Two New Books from David Swanson
Sociology professor David A. Swanson has published two books in recent months. “Learning Statistics: A Manual for Sociology Students” (Cognella, 2012) addresses major concepts in classical statistics and helps prepare students for real-world applications.

“Consumer Demographics and Behaviour” (Springer, 2011), co-authored with Jo. M. Martins and Farhat Yusuf of Macquarie University, Sydney, Australia, focuses on populations and segment groups that influence market size for different types of commodities.

Susan Ossman’s London Exhibition
Anthropology professor Susan Ossman has organized an exhibition, “The Fabric of Fieldwork,” with London-based visual artist WESSIELING that opened April 13 at the Brunei Gallery in London.

The exhibition of paintings, sculpture and installations are inspired by the ongoing ethnographic research of Ossman in North Africa and WESSIELING in East Asia. The two investigate issues of visibility, femininity and women’s work, including their own field-weaving as artists and ethnographers, Ossman said. The exhibition continues through June 23.

Sloan Center Receives Seed Grant to Study “Gamification” of Marketing
Donna Hoffman and Tom Novak, marketing professors and co-directors of the Sloan Center for Internet Retailing at UCR, have received a $10,000 seed grant to explore a field they are calling the gamification of marketing.

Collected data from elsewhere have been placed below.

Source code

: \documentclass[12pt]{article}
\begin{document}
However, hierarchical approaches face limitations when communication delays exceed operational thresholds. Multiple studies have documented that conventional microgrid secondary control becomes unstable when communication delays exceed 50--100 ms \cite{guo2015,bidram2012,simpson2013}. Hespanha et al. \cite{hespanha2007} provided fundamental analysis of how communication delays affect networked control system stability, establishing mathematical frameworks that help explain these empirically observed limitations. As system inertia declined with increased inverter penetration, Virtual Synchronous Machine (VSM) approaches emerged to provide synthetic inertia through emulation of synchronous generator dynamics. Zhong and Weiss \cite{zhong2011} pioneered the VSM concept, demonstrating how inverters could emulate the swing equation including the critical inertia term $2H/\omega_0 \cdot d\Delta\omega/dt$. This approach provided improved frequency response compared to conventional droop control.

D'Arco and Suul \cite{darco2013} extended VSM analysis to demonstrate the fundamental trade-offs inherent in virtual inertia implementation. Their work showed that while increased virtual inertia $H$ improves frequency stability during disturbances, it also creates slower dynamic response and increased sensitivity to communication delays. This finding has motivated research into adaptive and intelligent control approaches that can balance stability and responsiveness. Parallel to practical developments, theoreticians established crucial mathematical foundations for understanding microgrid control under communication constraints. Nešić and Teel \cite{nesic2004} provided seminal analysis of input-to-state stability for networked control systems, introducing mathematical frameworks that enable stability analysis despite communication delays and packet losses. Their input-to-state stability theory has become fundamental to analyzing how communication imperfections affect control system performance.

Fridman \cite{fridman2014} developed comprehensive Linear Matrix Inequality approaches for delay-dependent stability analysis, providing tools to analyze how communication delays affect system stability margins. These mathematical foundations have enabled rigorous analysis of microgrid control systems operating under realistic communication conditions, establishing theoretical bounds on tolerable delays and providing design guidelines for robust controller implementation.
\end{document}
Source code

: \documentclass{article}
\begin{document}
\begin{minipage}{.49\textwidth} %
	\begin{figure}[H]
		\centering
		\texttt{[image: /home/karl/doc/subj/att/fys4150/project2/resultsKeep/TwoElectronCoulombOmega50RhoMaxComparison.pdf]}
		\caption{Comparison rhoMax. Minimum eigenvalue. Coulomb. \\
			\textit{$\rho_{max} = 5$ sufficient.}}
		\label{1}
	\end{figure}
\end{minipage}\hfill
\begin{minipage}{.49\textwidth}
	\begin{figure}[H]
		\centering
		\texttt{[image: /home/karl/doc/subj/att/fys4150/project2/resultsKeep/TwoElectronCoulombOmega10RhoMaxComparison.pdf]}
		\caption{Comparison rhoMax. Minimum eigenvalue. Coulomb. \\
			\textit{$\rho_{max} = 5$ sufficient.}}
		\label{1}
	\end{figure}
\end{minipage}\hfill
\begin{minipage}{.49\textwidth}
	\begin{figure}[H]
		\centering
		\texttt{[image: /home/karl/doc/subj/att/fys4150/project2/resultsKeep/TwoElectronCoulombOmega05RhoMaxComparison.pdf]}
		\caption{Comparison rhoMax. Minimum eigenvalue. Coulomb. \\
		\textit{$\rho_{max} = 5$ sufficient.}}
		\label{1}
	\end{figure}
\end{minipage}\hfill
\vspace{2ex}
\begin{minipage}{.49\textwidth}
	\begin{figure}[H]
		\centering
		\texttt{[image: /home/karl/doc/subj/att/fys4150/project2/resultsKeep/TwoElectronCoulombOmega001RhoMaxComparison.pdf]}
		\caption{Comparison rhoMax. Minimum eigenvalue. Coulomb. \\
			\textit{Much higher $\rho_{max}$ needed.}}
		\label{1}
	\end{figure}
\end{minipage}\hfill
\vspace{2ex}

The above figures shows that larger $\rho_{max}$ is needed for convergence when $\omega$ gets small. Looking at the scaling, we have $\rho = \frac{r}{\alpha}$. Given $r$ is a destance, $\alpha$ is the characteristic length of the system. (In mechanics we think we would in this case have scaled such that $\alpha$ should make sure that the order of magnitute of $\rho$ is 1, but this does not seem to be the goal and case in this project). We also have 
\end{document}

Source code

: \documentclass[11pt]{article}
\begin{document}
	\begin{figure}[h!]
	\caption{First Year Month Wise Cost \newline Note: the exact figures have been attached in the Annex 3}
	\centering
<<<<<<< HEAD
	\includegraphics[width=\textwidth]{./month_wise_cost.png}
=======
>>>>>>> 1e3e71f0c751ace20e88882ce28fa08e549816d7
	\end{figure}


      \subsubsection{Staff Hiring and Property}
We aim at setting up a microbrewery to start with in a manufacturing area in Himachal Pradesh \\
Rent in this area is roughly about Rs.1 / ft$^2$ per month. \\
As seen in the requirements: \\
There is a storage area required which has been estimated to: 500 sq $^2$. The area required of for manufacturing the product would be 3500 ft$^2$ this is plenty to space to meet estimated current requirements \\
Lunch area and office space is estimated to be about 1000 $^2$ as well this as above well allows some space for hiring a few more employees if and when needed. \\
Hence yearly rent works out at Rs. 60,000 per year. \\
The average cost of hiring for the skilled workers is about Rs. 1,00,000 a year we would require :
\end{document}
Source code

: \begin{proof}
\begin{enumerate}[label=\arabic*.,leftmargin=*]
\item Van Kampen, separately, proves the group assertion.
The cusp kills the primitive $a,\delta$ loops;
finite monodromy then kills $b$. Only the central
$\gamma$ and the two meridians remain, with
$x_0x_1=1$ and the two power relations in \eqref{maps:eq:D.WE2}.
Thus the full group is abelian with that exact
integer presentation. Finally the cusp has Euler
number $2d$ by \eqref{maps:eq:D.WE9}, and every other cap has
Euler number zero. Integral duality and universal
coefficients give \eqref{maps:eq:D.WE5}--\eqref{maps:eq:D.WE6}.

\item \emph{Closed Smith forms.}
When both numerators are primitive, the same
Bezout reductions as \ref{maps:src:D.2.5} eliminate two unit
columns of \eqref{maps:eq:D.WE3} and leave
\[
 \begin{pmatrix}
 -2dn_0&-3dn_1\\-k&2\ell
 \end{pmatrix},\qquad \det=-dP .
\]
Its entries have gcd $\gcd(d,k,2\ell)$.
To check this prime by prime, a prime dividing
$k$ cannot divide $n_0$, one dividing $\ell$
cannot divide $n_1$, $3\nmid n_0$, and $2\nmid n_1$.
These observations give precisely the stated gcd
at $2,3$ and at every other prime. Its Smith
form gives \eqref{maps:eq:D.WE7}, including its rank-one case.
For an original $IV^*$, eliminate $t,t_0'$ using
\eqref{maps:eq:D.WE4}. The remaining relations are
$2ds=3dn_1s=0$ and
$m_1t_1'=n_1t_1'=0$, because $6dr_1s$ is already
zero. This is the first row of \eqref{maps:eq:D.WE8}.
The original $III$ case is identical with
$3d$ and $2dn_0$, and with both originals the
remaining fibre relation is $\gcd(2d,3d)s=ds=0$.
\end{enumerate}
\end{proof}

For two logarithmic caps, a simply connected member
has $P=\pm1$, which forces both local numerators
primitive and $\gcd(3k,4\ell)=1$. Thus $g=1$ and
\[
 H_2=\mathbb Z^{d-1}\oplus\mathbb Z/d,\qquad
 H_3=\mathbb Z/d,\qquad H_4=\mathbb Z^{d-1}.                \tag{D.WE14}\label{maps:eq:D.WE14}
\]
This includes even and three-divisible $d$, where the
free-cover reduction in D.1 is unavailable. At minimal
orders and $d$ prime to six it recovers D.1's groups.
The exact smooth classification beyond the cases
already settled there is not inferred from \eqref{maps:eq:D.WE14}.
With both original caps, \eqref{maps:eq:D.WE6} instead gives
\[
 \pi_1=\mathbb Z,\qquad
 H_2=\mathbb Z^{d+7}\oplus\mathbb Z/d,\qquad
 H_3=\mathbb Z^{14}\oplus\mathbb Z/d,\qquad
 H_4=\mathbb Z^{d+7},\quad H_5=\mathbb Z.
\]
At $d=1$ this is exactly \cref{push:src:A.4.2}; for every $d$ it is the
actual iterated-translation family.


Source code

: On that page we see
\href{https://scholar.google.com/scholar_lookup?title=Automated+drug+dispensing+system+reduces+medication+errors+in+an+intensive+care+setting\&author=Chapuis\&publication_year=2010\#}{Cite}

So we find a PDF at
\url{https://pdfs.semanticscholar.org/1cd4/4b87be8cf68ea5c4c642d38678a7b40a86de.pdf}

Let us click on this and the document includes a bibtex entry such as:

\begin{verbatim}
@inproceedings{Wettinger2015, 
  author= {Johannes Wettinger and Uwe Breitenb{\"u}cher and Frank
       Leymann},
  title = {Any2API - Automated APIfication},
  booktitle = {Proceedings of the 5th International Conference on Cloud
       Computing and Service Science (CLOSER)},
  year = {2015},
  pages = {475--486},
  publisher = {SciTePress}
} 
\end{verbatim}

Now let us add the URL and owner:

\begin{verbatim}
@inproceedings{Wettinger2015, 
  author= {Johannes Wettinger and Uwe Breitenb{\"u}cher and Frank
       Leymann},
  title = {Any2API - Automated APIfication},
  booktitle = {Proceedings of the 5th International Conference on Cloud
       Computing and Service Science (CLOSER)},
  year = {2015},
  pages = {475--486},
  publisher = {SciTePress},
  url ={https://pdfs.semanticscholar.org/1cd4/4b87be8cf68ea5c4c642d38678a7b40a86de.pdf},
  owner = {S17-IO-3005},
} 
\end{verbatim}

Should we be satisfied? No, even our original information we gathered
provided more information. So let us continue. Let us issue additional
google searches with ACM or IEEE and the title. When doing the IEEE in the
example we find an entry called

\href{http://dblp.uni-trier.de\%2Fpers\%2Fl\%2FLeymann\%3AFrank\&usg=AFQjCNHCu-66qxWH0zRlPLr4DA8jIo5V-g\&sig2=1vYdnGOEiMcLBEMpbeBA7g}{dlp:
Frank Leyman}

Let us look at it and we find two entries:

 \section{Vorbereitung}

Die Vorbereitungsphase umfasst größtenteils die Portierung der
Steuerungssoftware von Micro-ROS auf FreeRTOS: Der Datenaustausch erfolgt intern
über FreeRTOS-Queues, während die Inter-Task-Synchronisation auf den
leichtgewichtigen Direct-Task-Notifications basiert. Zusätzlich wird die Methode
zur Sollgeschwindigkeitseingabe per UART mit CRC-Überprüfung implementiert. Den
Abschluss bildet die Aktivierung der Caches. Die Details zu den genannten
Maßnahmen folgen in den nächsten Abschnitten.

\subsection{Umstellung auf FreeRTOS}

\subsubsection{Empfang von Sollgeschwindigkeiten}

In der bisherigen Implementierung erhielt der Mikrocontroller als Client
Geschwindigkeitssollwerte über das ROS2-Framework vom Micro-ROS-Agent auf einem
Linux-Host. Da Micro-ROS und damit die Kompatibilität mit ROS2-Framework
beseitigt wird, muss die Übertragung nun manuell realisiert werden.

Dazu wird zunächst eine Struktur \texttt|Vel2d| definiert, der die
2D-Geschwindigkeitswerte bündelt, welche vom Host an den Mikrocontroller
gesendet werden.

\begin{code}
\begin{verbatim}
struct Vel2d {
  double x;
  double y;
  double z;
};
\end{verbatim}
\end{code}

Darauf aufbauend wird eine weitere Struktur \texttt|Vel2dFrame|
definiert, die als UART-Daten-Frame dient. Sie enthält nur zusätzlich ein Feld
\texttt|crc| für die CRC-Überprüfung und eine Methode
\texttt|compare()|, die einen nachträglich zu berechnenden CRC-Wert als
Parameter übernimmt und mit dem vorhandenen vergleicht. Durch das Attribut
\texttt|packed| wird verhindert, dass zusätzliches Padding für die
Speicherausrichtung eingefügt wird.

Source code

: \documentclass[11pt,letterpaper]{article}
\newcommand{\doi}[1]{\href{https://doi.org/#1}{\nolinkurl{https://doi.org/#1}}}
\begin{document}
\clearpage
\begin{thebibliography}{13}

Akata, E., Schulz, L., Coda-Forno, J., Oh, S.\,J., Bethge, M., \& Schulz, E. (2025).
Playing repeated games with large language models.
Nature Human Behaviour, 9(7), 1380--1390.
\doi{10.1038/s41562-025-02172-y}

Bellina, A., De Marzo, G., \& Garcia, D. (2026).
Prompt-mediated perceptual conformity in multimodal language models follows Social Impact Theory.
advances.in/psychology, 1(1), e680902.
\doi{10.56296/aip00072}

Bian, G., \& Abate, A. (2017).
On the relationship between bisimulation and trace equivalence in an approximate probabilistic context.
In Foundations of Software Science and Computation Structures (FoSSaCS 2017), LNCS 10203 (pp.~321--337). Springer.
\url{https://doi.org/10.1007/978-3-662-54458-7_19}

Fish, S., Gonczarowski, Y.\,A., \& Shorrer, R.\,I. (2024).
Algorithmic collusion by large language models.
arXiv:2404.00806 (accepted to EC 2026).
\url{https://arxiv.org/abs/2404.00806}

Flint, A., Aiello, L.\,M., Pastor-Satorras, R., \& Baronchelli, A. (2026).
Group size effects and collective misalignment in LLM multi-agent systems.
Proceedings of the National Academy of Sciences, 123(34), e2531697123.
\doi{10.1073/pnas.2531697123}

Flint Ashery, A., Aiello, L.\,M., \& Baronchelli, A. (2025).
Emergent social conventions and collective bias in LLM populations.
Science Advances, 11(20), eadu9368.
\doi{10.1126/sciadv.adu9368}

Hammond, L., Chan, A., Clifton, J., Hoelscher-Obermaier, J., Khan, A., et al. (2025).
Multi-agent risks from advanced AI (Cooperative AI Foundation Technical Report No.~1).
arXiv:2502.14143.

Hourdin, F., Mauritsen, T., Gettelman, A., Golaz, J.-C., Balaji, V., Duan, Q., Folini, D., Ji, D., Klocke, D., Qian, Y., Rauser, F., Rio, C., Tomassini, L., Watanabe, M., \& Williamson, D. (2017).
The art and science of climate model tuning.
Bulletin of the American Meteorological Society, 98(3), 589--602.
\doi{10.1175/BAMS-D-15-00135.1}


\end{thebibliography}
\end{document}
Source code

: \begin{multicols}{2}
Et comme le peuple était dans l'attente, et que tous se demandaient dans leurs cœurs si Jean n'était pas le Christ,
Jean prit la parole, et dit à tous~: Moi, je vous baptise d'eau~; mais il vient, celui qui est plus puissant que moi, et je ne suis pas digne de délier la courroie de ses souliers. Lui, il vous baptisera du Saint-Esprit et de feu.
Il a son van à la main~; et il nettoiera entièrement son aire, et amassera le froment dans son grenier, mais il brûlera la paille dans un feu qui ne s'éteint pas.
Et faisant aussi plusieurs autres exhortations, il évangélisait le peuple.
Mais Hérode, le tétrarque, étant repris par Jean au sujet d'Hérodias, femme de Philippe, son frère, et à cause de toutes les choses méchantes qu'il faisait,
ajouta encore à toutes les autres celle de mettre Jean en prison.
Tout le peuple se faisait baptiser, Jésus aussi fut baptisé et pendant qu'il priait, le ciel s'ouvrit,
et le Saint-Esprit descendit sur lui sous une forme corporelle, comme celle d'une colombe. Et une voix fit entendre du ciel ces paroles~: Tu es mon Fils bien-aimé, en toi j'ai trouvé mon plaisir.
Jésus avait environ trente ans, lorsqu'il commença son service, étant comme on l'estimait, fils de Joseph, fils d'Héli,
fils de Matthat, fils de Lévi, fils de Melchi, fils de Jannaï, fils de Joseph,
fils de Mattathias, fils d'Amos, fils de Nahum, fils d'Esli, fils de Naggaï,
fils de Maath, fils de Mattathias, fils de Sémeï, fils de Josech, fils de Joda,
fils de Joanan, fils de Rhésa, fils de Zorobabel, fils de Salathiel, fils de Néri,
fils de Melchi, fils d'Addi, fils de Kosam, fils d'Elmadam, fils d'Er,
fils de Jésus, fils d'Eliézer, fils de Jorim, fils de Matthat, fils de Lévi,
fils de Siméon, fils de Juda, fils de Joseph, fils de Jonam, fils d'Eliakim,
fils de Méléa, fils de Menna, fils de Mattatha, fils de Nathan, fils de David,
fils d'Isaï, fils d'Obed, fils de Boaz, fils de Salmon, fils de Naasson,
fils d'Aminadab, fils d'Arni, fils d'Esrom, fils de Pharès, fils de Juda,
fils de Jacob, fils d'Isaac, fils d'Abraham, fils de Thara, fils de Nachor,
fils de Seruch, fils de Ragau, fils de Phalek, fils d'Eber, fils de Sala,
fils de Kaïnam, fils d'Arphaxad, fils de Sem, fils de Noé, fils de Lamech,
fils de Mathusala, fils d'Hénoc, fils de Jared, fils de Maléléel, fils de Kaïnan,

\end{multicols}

Gamification, which involves the addition of game-play elements into marketing programs, consumer products and online applications to increase consumer engagement and support marketing strategies, is seeping into marketing, but its effects are unknown.

“This has the potential to get pretty out of control,” said Hoffman, the Albert O. Steffey Professor of Marketing. “Marketers are starting to treat customers like monkeys. They are dangling large bananas. You walk in a store: ‘Here’s your banana. Now buy something.’ It’s important to step back and study the implications of this.”

Hoffman and Novak, who have done pioneering research in social media, online consumer behavior and digital marketing trends, will be aided with the seed grant from the Marketing Science Institute’s Idea Challenge competition.

Vivian-Lee Nyitray to Teach in Europe
As part of the commemoration of the 50th anniversary of the UC Education Abroad Program, professor Vivian-Lee Nyitray will lead UC students on a summer program course in “Religion, Secularism & Civil Societies in Europe & the U.S.” that will include visits to Amsterdam, the Netherlands, Berlin and Washington, D.C.

Nyitray, chair of the Department of Religious Studies, said the idea for the four-week course came from her experiences teaching undergraduate students who didn’t realize the role that religion plays in their day-to-day lives. It is one of five faculty-led programs offered by the Education Abroad Program this summer. Nyitray, who has taught at UCR since 1991, served two stints as the UC resident study center director in the Netherlands and has been a faculty consultant to the Education Abroad Program since 2009.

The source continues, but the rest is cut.